Count the lines below that contain the word "master". Give only the number.

*** Opening of Materials provided ***

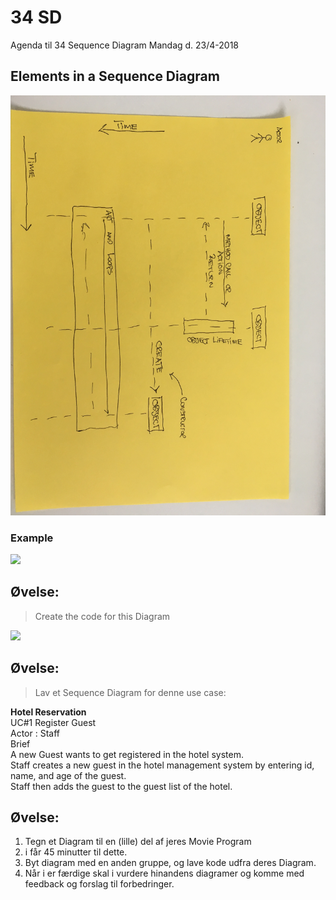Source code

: # 34 SD
Agenda til 34 Sequence Diagram Mandag d. 23/4-2018

## Elements in a Sequence Diagram
<img src="https://github.com/dat18v2/34_sd/blob/master/img/IMG_3741.JPG" width="600px">

### Example
<img src="https://github.com/dat18v2/34_sd/blob/master/img/ATM_SD.JPG" width="600px">

## Øvelse: 

> Create the code for this Diagram    

<img src="https://github.com/dat18v2/34_sd/blob/master/img/SD_Exercise.JPG" width="600px">

## Øvelse:
> Lav et Sequence Diagram for denne use case:

**Hotel Reservation**    
UC#1 Register Guest    
Actor : Staff    
Brief    
A new Guest wants to get registered in the hotel system.    
Staff creates a new guest in the hotel management system by entering  id, name, and age of the guest.    
Staff then adds the guest to the guest list of the hotel.

## Øvelse:

1. Tegn et Diagram til en (lille) del af jeres Movie Program
  1. i får 45 minutter til dette.
2. Byt diagram med en anden gruppe, og lave kode udfra deres Diagram.
  2. Når i er færdige skal i vurdere hinandens diagramer og komme med feedback og forslag til forbedringer.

*** Close of Materials provided ***

Task answer: 3